The dreaded FiMS serves as a cautionary lesson. You’re safe from its ravages if you take precautions like pausing before you speak, or at least asking if you’re being recorded. Think of it as using a condom for your tongue.
Whether or not you actually mean the regrettable things you say, it’s never been easy to regain your balance once you’ve done so. And heaven forbid too, for the billings of the crisis management industry. But it used to be people worried more about what they put in writing and less about spoken indiscretions. “The old way of thinking was that speech evaporates, while the written word was lasting,” Roy Peter Clark of the Poynter Institute was quoted by Jeffrey Zaslow in the Wall Street Journal. “What has emerged is a culture in which the written word can be revised [online], while on YouTube speech lives on.” [http://bit.ly/a2u54t]
Clumsy phrasing may lie behind some gaffes, such as Carl-Henric Svanberg’s “we care about the small people” remark. The BP chairman is from Sweden after all. Deeply held (and usually politely sublimated) beliefs may drive others, for instance Mel Gibson’s rants about minorities, Jews, and women that spew out when he’s sauced. [To see how entertaining people find mellifluous Mel’s recent phone meltdown with his erstwhile girlfriend, see this round-up of re-mixes and mash-ups: http://bit.ly/melmashups.]

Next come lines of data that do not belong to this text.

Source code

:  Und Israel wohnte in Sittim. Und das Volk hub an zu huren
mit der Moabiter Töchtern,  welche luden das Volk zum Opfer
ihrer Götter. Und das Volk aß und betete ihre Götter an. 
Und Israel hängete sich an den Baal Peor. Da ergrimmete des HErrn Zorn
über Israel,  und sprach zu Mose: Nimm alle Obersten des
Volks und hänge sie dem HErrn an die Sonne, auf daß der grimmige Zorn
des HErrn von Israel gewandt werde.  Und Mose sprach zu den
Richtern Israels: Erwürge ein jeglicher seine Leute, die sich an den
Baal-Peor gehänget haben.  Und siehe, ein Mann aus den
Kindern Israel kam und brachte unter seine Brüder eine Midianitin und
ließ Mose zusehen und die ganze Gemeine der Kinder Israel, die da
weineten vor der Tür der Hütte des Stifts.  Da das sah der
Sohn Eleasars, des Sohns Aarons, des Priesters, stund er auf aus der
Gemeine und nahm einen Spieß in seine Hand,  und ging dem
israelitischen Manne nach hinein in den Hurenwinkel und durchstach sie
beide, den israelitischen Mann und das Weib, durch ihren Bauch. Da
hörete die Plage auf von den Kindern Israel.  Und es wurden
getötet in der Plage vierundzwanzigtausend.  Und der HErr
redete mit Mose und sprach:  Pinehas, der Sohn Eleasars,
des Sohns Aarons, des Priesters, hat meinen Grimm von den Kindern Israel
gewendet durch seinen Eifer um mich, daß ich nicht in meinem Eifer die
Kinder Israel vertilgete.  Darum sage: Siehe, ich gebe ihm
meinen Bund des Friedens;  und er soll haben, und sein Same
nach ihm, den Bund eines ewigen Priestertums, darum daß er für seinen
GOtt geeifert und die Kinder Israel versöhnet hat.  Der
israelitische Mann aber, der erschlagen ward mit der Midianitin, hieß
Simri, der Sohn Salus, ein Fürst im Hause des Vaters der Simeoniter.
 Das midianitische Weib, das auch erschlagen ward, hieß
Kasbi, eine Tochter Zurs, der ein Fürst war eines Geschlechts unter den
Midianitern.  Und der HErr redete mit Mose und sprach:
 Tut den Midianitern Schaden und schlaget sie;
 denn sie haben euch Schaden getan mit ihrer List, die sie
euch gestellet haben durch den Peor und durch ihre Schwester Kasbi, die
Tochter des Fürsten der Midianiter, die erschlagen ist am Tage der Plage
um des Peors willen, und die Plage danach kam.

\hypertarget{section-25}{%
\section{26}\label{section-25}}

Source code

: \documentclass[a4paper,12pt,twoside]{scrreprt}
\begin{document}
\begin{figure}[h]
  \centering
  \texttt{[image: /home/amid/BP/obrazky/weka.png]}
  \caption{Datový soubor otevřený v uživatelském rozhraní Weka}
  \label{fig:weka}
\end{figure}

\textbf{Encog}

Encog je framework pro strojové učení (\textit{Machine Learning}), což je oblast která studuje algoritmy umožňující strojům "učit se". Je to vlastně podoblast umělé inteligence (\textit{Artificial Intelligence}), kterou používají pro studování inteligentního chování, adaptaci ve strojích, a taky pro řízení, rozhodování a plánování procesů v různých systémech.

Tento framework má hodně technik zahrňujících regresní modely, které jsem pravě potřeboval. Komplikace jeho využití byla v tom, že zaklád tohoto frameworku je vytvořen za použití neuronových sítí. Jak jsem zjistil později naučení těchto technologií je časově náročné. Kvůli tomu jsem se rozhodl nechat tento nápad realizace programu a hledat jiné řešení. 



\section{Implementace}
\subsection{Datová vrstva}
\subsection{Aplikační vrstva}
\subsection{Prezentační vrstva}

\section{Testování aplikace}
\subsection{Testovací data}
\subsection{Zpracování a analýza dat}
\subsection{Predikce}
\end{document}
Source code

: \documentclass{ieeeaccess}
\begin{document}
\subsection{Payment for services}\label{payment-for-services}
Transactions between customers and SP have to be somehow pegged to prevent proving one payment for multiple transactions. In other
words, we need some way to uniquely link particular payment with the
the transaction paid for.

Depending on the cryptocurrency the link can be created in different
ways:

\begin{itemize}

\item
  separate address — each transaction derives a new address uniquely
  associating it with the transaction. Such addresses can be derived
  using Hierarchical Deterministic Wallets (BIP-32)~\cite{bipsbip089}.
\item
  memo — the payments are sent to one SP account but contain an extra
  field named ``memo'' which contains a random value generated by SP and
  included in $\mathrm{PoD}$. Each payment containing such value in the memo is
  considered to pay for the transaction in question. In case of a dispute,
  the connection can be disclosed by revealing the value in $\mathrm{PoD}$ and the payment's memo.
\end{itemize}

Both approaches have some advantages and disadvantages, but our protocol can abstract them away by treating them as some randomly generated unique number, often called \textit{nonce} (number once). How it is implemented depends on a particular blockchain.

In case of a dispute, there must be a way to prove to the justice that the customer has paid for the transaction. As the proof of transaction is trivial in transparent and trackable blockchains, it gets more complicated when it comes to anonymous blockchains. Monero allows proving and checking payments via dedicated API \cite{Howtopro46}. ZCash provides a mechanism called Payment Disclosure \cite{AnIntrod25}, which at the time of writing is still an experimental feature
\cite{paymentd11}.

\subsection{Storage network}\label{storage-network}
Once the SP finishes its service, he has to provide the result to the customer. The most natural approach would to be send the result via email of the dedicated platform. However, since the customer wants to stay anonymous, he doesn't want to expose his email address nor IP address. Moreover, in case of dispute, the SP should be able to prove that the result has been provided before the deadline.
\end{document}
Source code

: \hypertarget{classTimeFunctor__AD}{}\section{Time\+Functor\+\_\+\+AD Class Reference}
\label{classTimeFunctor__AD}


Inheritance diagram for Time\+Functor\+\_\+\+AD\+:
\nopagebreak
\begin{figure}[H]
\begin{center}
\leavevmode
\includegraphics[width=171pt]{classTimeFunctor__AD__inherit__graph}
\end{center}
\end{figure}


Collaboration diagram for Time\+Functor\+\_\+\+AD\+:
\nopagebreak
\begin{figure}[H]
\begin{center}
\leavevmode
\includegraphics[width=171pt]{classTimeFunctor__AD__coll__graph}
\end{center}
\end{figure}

In the humiliation-as-entertainment culture of TMZ and rapidly partisan politics, compassion for our fellow fools is understandably on the decline. A recent University of Michigan study (cited by the Journal) found that college students’ empathy has plunged 40% in the last 20 years. The villain of the piece may ironically be the same technology that seeks to bind us together, for “social” media reduces the need empathy-building face-to-face transactions.
You may be fortunate enough not to have your private affairs shared in public, but make no mistake: no one is immune in the Internet age. All politics may be local as the saying goes, but stupidity is increasingly global.
Ever innovative, the Internet is also busy offering solutions. For instance, the website Wouldhavesaid.com gives users a forum to apologize for things they’ve said to people no longer around to hear it directly.
But perhaps the best advice remains that of 1950s humorist Sam Levenson: “It’s so simple to be wise. Just think of something stupid to say and then don’t say it.”